#### Instructions to follow
Reproduce the lines below exactly. Skip images.
Segment Start: Given records
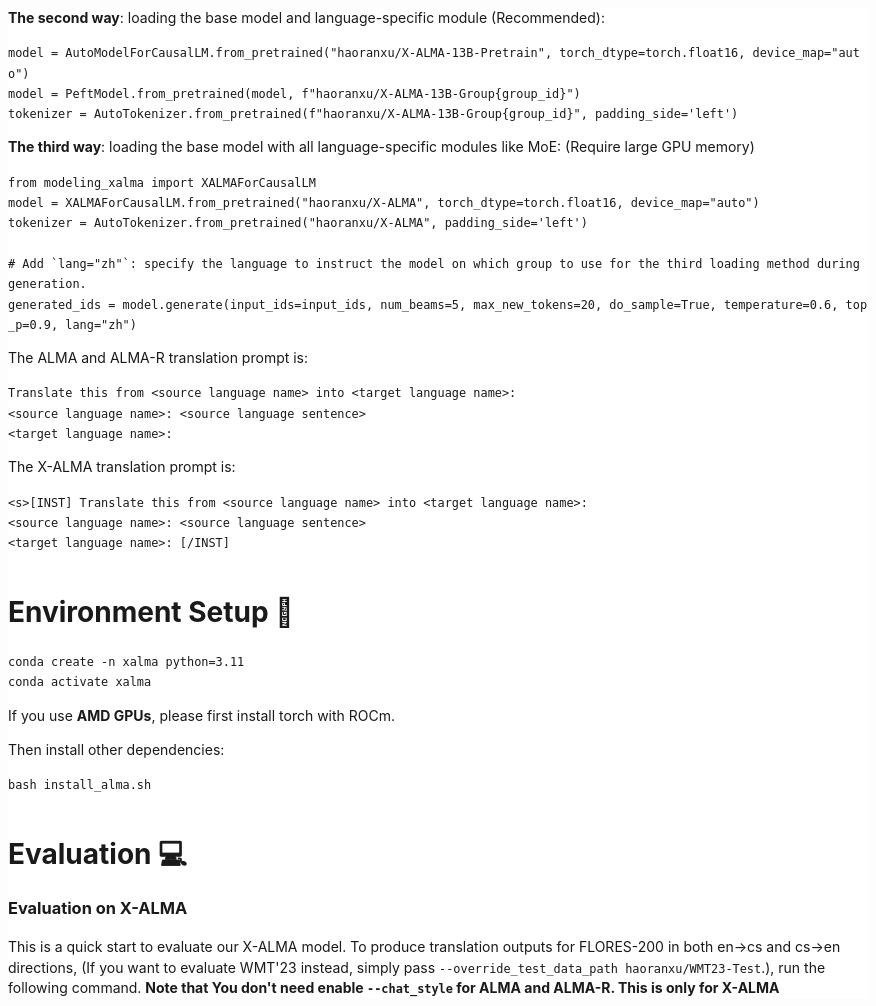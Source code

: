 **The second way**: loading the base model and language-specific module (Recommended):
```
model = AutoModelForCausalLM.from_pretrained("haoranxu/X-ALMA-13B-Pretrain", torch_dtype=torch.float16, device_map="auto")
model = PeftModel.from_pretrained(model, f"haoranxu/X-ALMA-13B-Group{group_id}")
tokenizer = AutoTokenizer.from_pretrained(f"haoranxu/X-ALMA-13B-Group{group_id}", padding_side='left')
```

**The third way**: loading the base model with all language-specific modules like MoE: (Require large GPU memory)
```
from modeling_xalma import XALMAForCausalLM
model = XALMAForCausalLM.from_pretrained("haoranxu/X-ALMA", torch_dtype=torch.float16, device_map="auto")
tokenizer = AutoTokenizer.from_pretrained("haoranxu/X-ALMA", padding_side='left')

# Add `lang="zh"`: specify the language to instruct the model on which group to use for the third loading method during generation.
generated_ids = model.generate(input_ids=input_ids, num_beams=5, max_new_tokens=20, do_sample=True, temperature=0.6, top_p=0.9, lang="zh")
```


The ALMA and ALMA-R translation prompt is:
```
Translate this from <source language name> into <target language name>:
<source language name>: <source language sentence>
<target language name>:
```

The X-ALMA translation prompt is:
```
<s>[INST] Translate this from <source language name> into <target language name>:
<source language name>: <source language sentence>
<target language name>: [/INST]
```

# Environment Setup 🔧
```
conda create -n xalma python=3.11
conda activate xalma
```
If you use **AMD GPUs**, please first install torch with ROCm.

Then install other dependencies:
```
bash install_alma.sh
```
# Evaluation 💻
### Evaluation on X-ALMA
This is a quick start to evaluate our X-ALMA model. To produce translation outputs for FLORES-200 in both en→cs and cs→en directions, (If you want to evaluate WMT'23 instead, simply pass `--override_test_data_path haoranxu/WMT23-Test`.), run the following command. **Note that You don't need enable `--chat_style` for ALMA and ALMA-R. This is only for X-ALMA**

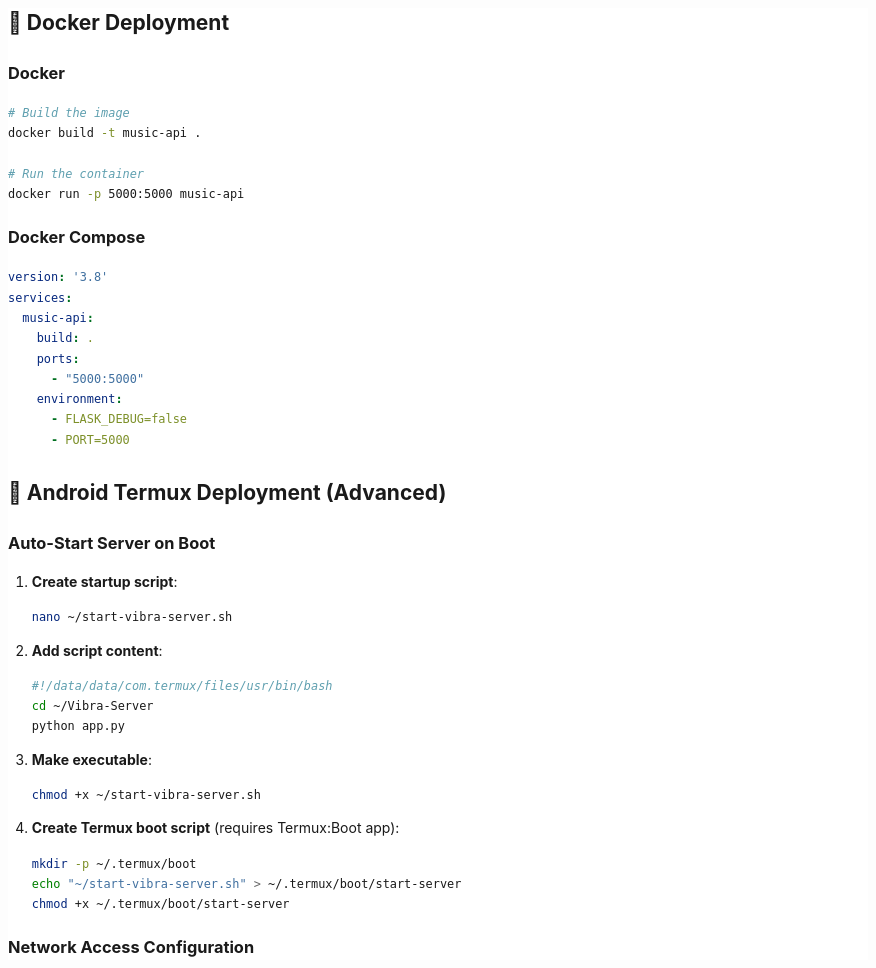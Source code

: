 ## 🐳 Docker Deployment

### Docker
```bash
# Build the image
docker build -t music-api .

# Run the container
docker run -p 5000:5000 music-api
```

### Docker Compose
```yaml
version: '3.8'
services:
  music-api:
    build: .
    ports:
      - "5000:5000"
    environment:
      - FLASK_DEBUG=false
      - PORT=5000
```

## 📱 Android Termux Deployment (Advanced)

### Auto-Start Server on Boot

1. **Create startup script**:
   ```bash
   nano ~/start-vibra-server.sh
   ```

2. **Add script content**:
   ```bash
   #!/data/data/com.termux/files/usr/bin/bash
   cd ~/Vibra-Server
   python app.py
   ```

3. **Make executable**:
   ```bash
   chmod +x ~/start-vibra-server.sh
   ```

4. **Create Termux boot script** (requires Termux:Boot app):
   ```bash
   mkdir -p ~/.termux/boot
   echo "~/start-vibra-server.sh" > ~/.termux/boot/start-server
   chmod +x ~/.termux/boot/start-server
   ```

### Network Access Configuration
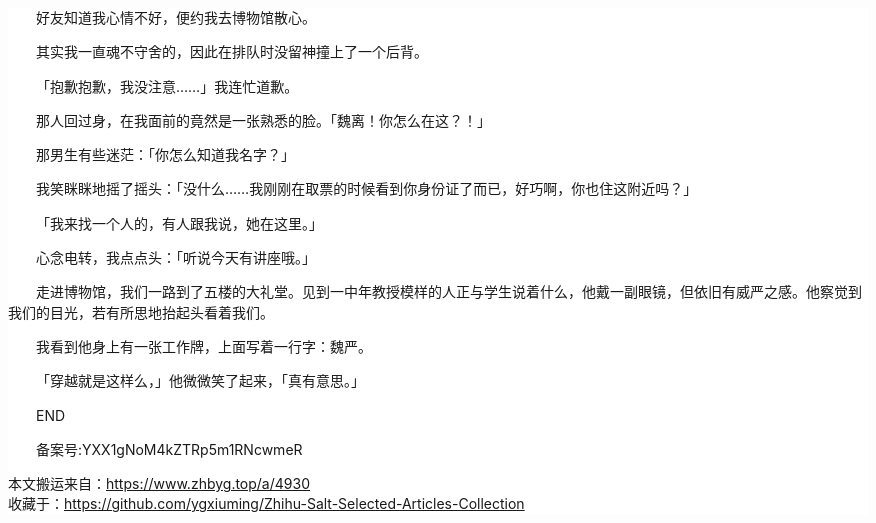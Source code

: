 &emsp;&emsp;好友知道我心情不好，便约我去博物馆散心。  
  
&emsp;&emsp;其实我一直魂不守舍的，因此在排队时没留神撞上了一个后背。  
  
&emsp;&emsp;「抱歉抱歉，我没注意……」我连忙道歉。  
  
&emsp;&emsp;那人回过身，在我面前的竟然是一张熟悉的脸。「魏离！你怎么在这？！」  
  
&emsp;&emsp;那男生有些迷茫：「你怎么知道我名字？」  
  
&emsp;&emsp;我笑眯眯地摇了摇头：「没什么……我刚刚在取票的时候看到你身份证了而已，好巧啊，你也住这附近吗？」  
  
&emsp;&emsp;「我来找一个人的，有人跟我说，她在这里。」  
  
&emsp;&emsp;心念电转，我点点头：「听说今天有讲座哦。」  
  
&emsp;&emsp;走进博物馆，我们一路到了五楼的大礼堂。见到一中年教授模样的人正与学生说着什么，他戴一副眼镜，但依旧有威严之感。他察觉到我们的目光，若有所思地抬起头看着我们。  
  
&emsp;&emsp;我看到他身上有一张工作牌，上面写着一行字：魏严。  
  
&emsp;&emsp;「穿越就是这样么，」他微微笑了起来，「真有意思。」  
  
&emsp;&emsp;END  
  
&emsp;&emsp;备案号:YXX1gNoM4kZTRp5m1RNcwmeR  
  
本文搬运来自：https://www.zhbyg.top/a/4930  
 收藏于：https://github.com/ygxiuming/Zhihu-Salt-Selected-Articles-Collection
Segment End: Given records
#### Result for this exercise
Source code

: **The second way**: loading the base model and language-specific module (Recommended):
```
model = AutoModelForCausalLM.from_pretrained("haoranxu/X-ALMA-13B-Pretrain", torch_dtype=torch.float16, device_map="auto")
model = PeftModel.from_pretrained(model, f"haoranxu/X-ALMA-13B-Group{group_id}")
tokenizer = AutoTokenizer.from_pretrained(f"haoranxu/X-ALMA-13B-Group{group_id}", padding_side='left')
```

**The third way**: loading the base model with all language-specific modules like MoE: (Require large GPU memory)
```
from modeling_xalma import XALMAForCausalLM
model = XALMAForCausalLM.from_pretrained("haoranxu/X-ALMA", torch_dtype=torch.float16, device_map="auto")
tokenizer = AutoTokenizer.from_pretrained("haoranxu/X-ALMA", padding_side='left')

# Add `lang="zh"`: specify the language to instruct the model on which group to use for the third loading method during generation.
generated_ids = model.generate(input_ids=input_ids, num_beams=5, max_new_tokens=20, do_sample=True, temperature=0.6, top_p=0.9, lang="zh")
```


The ALMA and ALMA-R translation prompt is:
```
Translate this from <source language name> into <target language name>:
<source language name>: <source language sentence>
<target language name>:
```

The X-ALMA translation prompt is:
```
<s>[INST] Translate this from <source language name> into <target language name>:
<source language name>: <source language sentence>
<target language name>: [/INST]
```

# Environment Setup 🔧
```
conda create -n xalma python=3.11
conda activate xalma
```
If you use **AMD GPUs**, please first install torch with ROCm.

Then install other dependencies:
```
bash install_alma.sh
```
# Evaluation 💻
### Evaluation on X-ALMA
This is a quick start to evaluate our X-ALMA model. To produce translation outputs for FLORES-200 in both en→cs and cs→en directions, (If you want to evaluate WMT'23 instead, simply pass `--override_test_data_path haoranxu/WMT23-Test`.), run the following command. **Note that You don't need enable `--chat_style` for ALMA and ALMA-R. This is only for X-ALMA**

Source code

: ## 🐳 Docker Deployment

### Docker
```bash
# Build the image
docker build -t music-api .

# Run the container
docker run -p 5000:5000 music-api
```

### Docker Compose
```yaml
version: '3.8'
services:
  music-api:
    build: .
    ports:
      - "5000:5000"
    environment:
      - FLASK_DEBUG=false
      - PORT=5000
```

## 📱 Android Termux Deployment (Advanced)

### Auto-Start Server on Boot

1. **Create startup script**:
   ```bash
   nano ~/start-vibra-server.sh
   ```

2. **Add script content**:
   ```bash
   #!/data/data/com.termux/files/usr/bin/bash
   cd ~/Vibra-Server
   python app.py
   ```

3. **Make executable**:
   ```bash
   chmod +x ~/start-vibra-server.sh
   ```

4. **Create Termux boot script** (requires Termux:Boot app):
   ```bash
   mkdir -p ~/.termux/boot
   echo "~/start-vibra-server.sh" > ~/.termux/boot/start-server
   chmod +x ~/.termux/boot/start-server
   ```

### Network Access Configuration
Source code

: &emsp;&emsp;好友知道我心情不好，便约我去博物馆散心。  
  
&emsp;&emsp;其实我一直魂不守舍的，因此在排队时没留神撞上了一个后背。  
  
&emsp;&emsp;「抱歉抱歉，我没注意……」我连忙道歉。  
  
&emsp;&emsp;那人回过身，在我面前的竟然是一张熟悉的脸。「魏离！你怎么在这？！」  
  
&emsp;&emsp;那男生有些迷茫：「你怎么知道我名字？」  
  
&emsp;&emsp;我笑眯眯地摇了摇头：「没什么……我刚刚在取票的时候看到你身份证了而已，好巧啊，你也住这附近吗？」  
  
&emsp;&emsp;「我来找一个人的，有人跟我说，她在这里。」  
  
&emsp;&emsp;心念电转，我点点头：「听说今天有讲座哦。」  
  
&emsp;&emsp;走进博物馆，我们一路到了五楼的大礼堂。见到一中年教授模样的人正与学生说着什么，他戴一副眼镜，但依旧有威严之感。他察觉到我们的目光，若有所思地抬起头看着我们。  
  
&emsp;&emsp;我看到他身上有一张工作牌，上面写着一行字：魏严。  
  
&emsp;&emsp;「穿越就是这样么，」他微微笑了起来，「真有意思。」  
  
&emsp;&emsp;END  
  
&emsp;&emsp;备案号:YXX1gNoM4kZTRp5m1RNcwmeR  
  
本文搬运来自：https://www.zhbyg.top/a/4930  
 收藏于：https://github.com/ygxiuming/Zhihu-Salt-Selected-Articles-Collection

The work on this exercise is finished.